Your goal> Among the entries below, take the line with "- en lisant" and the line with "puis par exemple", and output them and every line between them exactly, with nothing else.

======== The data ========

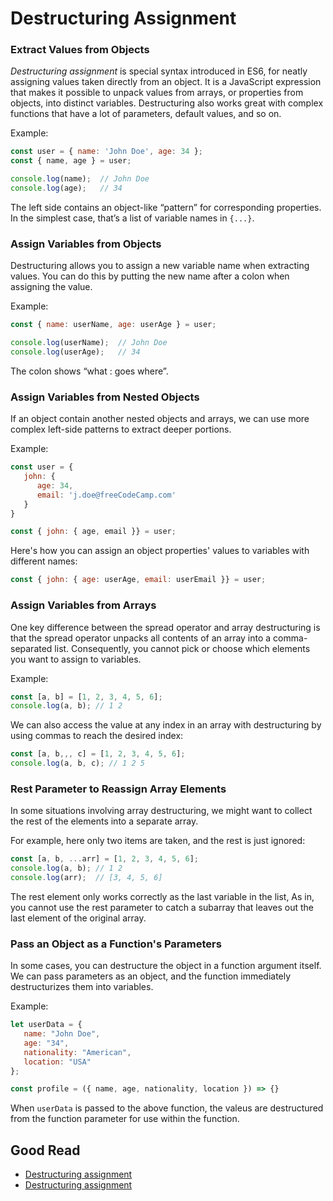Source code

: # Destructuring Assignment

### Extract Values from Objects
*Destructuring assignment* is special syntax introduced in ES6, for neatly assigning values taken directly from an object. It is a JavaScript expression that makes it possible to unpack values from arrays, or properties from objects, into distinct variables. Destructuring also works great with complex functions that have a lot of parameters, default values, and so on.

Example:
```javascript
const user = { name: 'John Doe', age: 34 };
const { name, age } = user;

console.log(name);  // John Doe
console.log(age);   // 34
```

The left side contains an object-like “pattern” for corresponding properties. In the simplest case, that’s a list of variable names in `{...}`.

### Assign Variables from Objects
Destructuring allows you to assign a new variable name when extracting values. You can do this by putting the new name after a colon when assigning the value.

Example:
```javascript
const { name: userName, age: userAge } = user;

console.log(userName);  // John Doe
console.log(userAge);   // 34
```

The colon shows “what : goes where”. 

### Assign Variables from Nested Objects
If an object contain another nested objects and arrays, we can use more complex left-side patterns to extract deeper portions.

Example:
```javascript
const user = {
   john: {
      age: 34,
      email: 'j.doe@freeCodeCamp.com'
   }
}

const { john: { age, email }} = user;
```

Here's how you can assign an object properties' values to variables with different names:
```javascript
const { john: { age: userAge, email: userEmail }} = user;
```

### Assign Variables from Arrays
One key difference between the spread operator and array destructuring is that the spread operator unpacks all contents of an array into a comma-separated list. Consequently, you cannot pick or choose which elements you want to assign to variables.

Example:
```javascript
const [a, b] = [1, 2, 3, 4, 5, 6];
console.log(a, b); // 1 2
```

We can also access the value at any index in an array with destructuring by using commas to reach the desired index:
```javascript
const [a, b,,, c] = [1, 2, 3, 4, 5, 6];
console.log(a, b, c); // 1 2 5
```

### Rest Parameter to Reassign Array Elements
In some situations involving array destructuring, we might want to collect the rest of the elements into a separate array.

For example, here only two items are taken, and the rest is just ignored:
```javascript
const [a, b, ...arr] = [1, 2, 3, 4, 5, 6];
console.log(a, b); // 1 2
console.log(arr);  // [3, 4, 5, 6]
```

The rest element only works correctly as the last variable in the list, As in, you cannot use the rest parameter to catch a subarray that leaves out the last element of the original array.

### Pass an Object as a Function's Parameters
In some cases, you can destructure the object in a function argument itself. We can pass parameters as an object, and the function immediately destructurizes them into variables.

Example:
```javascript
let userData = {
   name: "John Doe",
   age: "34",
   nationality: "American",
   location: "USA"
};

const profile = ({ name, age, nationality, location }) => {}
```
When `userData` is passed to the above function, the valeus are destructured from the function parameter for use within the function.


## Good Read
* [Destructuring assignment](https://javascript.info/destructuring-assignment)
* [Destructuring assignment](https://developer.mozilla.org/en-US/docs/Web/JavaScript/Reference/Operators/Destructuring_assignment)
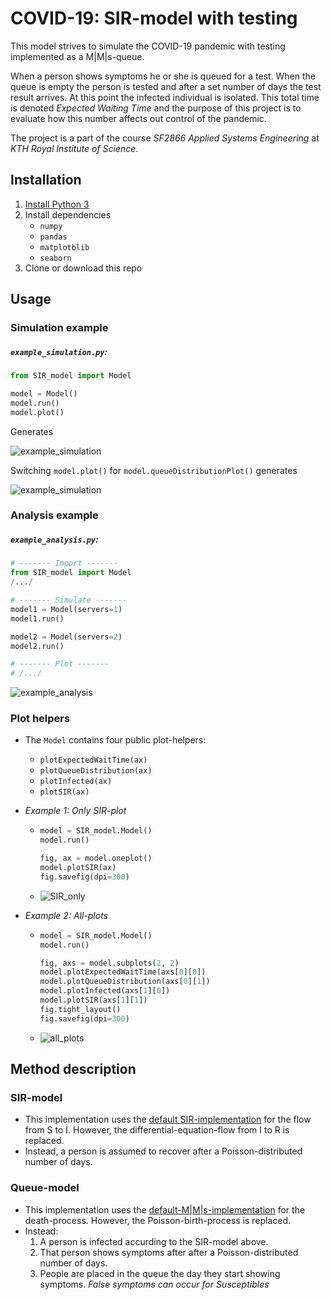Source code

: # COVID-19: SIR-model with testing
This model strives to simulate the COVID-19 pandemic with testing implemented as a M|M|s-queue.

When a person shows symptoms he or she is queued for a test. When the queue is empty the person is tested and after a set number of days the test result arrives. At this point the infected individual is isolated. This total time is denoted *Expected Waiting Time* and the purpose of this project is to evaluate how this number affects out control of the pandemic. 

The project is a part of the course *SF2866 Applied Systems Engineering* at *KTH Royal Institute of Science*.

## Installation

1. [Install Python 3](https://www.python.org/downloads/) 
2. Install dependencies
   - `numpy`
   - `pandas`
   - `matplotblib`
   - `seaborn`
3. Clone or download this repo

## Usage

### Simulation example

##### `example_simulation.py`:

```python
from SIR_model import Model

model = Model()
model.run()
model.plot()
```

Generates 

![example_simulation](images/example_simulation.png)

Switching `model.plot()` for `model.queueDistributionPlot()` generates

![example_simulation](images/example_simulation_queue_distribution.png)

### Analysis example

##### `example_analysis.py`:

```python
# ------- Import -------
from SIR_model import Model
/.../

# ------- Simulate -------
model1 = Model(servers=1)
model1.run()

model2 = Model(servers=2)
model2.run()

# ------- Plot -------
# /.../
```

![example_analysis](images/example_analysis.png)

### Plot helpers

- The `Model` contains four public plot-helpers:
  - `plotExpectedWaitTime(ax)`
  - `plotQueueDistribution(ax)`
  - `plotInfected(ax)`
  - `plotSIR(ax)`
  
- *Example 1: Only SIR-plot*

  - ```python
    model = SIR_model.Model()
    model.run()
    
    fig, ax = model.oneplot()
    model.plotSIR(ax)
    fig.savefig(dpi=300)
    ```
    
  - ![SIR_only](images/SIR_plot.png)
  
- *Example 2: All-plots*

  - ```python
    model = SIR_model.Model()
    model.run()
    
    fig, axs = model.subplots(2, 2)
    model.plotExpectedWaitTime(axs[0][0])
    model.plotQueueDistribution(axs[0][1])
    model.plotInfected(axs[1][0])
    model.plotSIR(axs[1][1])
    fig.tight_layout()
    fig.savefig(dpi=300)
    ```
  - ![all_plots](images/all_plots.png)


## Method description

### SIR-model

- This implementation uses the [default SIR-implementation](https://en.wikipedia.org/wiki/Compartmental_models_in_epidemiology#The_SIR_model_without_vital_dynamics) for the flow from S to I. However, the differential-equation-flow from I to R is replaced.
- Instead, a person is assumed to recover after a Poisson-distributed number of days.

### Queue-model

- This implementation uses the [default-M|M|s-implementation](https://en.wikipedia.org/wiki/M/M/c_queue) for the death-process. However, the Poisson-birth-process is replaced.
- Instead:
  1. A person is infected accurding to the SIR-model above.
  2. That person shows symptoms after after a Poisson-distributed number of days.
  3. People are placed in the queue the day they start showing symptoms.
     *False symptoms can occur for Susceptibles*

========
======== The data ========

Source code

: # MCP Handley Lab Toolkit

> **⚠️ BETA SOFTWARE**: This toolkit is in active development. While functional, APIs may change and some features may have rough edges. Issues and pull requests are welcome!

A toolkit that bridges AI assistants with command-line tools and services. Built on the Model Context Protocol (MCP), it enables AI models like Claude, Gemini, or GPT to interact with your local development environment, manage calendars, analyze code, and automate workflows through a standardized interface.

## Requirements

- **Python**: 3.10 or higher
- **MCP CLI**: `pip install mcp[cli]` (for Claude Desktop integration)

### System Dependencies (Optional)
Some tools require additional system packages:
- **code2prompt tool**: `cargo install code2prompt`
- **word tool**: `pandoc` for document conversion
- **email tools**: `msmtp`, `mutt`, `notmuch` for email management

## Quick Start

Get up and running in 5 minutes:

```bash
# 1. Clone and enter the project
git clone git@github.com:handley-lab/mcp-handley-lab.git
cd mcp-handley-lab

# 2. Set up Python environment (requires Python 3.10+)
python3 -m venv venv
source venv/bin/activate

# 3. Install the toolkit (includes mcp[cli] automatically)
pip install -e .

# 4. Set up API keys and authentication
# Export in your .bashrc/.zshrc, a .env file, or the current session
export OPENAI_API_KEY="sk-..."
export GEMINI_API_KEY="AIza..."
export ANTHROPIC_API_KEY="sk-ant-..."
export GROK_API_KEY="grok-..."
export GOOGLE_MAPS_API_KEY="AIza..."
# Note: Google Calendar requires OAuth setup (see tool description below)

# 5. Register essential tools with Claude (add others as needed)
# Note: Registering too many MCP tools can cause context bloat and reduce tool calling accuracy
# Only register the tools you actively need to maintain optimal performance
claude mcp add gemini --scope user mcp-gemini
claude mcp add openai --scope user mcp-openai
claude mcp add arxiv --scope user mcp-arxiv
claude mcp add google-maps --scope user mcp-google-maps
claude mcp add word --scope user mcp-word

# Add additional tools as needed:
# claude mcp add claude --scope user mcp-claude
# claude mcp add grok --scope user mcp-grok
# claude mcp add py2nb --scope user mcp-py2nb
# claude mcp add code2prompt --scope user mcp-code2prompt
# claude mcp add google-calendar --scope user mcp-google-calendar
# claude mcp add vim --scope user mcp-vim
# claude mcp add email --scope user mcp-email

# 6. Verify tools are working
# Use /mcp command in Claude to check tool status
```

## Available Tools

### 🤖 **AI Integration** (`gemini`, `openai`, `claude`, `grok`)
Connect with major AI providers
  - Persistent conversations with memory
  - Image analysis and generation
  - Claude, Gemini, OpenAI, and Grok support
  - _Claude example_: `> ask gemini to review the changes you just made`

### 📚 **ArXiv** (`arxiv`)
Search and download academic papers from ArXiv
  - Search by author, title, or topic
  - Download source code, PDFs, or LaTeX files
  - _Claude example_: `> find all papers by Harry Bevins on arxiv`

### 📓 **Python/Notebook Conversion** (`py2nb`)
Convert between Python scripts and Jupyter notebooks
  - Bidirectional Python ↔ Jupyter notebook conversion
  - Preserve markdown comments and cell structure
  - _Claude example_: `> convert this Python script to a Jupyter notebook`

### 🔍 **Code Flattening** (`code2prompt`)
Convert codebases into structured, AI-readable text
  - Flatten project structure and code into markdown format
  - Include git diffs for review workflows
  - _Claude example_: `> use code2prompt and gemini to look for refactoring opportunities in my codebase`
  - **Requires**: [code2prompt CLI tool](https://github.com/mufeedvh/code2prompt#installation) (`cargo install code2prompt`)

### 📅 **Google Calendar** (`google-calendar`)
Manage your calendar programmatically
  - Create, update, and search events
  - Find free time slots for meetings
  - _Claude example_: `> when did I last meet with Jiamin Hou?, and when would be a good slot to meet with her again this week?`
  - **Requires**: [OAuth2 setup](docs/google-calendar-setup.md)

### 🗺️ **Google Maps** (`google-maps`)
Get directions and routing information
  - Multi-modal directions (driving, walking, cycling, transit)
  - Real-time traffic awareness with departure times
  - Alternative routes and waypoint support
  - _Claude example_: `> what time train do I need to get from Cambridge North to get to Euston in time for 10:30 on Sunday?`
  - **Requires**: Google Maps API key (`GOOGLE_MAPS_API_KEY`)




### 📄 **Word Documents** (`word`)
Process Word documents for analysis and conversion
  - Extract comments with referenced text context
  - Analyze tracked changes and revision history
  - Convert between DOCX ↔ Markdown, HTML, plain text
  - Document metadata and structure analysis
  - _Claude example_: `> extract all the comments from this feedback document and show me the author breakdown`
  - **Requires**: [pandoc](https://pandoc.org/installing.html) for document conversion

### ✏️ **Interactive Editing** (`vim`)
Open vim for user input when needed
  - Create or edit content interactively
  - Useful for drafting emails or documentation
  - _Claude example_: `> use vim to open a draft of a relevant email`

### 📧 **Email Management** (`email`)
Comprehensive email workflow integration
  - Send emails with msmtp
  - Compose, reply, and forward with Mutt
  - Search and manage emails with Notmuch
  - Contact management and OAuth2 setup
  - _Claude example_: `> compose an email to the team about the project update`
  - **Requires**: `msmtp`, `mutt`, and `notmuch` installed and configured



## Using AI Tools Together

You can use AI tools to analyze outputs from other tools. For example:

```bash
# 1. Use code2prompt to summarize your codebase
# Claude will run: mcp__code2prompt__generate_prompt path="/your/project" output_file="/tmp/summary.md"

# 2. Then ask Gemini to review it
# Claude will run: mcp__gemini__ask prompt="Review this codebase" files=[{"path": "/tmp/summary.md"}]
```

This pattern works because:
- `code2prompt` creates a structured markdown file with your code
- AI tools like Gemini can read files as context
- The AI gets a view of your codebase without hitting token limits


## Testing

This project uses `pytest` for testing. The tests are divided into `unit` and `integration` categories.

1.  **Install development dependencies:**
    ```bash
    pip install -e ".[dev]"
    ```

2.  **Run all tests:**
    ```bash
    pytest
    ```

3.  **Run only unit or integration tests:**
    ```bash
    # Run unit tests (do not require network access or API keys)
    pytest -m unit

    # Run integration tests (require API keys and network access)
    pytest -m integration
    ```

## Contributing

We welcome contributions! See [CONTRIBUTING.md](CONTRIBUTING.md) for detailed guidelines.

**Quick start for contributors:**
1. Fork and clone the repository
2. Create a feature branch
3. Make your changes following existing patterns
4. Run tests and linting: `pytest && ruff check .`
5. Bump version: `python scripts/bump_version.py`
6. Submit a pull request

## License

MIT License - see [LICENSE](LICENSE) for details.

========
======== The data ========

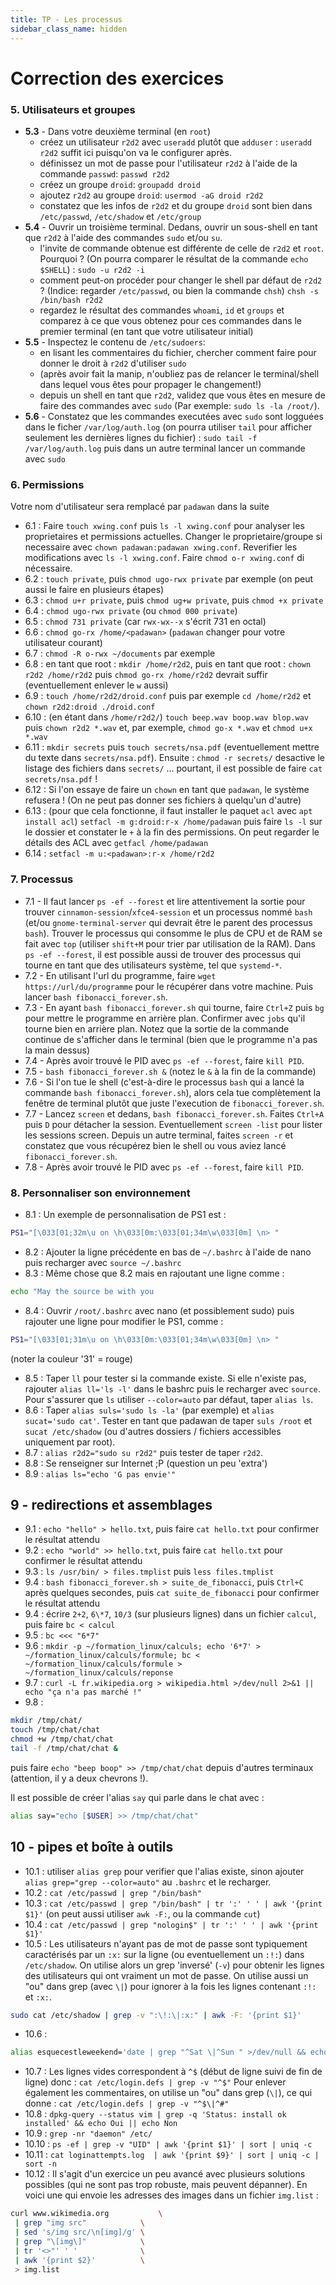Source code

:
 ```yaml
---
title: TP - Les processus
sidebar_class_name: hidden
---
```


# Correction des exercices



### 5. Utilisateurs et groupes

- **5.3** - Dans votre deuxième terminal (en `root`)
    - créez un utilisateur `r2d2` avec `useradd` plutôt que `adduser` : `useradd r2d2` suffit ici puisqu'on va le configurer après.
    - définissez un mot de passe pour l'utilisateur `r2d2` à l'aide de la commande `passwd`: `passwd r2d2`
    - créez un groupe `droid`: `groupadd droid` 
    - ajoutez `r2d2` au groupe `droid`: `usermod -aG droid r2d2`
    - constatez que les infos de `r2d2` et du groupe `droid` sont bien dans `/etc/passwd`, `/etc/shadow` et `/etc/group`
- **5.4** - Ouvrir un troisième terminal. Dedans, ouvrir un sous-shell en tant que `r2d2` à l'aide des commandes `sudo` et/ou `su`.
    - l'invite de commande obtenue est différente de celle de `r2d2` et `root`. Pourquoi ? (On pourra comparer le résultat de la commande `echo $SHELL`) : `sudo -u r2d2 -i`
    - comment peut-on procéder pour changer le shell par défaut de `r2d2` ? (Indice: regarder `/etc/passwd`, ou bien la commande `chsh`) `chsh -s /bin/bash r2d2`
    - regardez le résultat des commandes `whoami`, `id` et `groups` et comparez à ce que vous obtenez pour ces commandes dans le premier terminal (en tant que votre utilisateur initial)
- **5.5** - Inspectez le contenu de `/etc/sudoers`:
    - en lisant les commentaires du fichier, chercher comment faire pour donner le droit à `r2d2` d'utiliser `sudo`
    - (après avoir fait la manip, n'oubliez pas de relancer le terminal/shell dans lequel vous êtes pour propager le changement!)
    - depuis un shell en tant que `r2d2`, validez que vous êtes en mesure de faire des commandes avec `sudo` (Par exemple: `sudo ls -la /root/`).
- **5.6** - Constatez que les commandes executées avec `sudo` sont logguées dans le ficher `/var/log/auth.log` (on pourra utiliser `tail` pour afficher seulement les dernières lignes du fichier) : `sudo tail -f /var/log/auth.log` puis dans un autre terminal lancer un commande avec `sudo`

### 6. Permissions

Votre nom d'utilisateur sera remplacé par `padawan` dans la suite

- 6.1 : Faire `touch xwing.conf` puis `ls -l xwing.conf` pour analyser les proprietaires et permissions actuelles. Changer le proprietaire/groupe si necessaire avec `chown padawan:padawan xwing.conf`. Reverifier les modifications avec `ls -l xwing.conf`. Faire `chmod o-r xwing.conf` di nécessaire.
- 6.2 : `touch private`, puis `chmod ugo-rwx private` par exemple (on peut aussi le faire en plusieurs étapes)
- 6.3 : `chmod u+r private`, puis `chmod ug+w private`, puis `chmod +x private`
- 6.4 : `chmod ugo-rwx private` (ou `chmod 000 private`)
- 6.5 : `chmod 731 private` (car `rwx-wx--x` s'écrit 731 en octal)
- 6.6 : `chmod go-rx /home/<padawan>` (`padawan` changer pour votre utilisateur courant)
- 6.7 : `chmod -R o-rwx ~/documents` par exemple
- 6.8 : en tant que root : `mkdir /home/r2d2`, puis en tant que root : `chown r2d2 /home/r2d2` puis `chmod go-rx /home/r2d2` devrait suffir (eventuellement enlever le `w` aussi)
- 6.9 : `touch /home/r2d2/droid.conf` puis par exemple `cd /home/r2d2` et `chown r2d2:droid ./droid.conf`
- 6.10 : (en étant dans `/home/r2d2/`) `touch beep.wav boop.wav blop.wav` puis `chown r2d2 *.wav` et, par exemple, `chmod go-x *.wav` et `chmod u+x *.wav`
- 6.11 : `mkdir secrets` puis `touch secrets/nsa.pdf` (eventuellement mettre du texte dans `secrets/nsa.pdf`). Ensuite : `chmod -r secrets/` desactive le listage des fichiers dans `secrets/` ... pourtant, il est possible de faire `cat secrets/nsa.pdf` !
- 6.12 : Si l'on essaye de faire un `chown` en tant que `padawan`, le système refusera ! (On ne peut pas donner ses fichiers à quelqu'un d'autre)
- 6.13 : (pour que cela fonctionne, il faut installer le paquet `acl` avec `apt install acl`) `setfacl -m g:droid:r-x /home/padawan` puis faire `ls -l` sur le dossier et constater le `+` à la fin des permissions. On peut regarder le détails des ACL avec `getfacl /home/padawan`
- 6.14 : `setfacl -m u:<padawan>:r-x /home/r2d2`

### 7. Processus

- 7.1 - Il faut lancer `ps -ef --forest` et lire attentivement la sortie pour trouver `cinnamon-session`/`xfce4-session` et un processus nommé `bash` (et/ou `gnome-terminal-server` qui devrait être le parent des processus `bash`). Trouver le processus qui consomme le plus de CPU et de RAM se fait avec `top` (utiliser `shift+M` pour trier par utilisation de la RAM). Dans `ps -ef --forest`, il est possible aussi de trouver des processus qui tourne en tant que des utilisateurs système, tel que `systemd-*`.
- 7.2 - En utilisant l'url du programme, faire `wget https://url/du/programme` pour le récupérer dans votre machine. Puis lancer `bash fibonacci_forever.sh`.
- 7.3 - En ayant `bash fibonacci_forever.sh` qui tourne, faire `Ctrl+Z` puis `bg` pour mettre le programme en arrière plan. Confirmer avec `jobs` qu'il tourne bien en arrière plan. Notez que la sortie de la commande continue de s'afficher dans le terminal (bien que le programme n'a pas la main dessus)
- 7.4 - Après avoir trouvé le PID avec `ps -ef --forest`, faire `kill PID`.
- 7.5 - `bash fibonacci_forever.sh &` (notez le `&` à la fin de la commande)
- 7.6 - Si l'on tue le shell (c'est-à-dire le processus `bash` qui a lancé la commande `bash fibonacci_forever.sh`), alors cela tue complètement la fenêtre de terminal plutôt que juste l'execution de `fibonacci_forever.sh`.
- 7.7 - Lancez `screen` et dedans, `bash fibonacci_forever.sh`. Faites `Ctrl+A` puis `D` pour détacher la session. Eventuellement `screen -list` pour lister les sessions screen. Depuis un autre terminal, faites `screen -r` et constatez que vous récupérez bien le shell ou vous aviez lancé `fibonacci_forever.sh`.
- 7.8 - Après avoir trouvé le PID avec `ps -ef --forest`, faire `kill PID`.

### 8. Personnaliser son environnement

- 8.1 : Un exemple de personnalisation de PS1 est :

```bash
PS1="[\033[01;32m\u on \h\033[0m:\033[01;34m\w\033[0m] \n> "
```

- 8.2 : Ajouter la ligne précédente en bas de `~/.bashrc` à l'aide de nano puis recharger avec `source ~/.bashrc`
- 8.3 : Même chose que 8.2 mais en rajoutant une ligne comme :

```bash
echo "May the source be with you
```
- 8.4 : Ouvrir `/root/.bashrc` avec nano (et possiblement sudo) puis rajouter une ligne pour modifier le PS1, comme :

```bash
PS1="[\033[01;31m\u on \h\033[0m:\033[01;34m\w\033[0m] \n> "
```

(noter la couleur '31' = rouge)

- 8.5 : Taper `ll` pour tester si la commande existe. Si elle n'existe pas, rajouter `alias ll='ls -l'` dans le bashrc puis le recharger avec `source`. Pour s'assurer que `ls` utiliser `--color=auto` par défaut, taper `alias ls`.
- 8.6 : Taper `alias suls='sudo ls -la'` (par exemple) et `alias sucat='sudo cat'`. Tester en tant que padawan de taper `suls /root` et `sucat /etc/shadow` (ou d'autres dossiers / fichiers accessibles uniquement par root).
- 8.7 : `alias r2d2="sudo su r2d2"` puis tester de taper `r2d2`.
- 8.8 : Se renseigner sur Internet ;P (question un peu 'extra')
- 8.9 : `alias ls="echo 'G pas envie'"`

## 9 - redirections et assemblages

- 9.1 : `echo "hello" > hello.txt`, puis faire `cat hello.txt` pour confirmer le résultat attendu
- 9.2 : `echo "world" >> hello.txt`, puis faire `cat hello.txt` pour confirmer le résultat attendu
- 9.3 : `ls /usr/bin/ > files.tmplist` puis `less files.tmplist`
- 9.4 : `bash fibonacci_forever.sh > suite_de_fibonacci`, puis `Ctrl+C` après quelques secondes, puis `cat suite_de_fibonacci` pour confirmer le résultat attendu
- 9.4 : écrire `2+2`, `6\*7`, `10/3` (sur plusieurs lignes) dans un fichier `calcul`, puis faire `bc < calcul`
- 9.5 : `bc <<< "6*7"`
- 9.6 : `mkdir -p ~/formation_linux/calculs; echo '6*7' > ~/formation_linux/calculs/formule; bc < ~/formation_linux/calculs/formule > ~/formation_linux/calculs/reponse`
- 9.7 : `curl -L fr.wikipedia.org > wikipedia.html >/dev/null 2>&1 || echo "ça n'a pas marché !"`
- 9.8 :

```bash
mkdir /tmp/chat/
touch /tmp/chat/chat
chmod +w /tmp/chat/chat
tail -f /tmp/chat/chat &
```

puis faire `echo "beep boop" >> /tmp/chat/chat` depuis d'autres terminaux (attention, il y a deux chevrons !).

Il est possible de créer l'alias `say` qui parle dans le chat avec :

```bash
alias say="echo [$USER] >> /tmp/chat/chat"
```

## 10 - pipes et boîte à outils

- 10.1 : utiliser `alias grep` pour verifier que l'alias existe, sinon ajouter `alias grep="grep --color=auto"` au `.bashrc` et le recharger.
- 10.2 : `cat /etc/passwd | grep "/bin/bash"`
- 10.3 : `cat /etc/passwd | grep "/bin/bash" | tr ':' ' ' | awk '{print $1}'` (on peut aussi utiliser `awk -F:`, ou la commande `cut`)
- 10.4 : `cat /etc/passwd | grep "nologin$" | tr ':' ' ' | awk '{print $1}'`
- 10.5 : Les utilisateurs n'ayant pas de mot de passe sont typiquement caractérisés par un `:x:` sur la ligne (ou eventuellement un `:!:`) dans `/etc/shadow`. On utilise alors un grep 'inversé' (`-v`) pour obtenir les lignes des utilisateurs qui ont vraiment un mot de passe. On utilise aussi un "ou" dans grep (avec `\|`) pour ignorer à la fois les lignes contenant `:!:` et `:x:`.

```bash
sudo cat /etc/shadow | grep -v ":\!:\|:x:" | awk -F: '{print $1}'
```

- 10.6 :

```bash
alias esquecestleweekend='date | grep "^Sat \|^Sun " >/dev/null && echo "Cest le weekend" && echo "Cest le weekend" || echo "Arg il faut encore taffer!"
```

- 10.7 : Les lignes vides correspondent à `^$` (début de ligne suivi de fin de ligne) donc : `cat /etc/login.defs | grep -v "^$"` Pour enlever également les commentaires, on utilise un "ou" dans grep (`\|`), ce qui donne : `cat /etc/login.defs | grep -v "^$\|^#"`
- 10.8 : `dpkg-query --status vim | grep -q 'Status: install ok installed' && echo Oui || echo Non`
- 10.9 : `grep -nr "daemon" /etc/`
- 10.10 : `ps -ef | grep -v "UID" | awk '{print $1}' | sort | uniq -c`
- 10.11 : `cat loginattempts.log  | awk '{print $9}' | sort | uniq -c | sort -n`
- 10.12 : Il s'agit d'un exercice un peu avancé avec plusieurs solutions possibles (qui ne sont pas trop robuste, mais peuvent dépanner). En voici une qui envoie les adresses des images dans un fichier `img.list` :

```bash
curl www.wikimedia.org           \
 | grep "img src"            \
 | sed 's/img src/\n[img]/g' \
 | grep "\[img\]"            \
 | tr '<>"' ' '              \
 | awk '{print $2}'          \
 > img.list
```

========

Result of this exercise>
    - en lisant les commentaires du fichier, chercher comment faire pour donner le droit à `r2d2` d'utiliser `sudo`
    - (après avoir fait la manip, n'oubliez pas de relancer le terminal/shell dans lequel vous êtes pour propager le changement!)
    - depuis un shell en tant que `r2d2`, validez que vous êtes en mesure de faire des commandes avec `sudo` (Par exemple: `sudo ls -la /root/`).
- **5.6** - Constatez que les commandes executées avec `sudo` sont logguées dans le ficher `/var/log/auth.log` (on pourra utiliser `tail` pour afficher seulement les dernières lignes du fichier) : `sudo tail -f /var/log/auth.log` puis dans un autre terminal lancer un commande avec `sudo`

### 6. Permissions

Votre nom d'utilisateur sera remplacé par `padawan` dans la suite

- 6.1 : Faire `touch xwing.conf` puis `ls -l xwing.conf` pour analyser les proprietaires et permissions actuelles. Changer le proprietaire/groupe si necessaire avec `chown padawan:padawan xwing.conf`. Reverifier les modifications avec `ls -l xwing.conf`. Faire `chmod o-r xwing.conf` di nécessaire.
- 6.2 : `touch private`, puis `chmod ugo-rwx private` par exemple (on peut aussi le faire en plusieurs étapes)
- 6.3 : `chmod u+r private`, puis `chmod ug+w private`, puis `chmod +x private`
- 6.4 : `chmod ugo-rwx private` (ou `chmod 000 private`)
- 6.5 : `chmod 731 private` (car `rwx-wx--x` s'écrit 731 en octal)
- 6.6 : `chmod go-rx /home/<padawan>` (`padawan` changer pour votre utilisateur courant)
- 6.7 : `chmod -R o-rwx ~/documents` par exemple
- 6.8 : en tant que root : `mkdir /home/r2d2`, puis en tant que root : `chown r2d2 /home/r2d2` puis `chmod go-rx /home/r2d2` devrait suffir (eventuellement enlever le `w` aussi)
- 6.9 : `touch /home/r2d2/droid.conf` puis par exemple `cd /home/r2d2` et `chown r2d2:droid ./droid.conf`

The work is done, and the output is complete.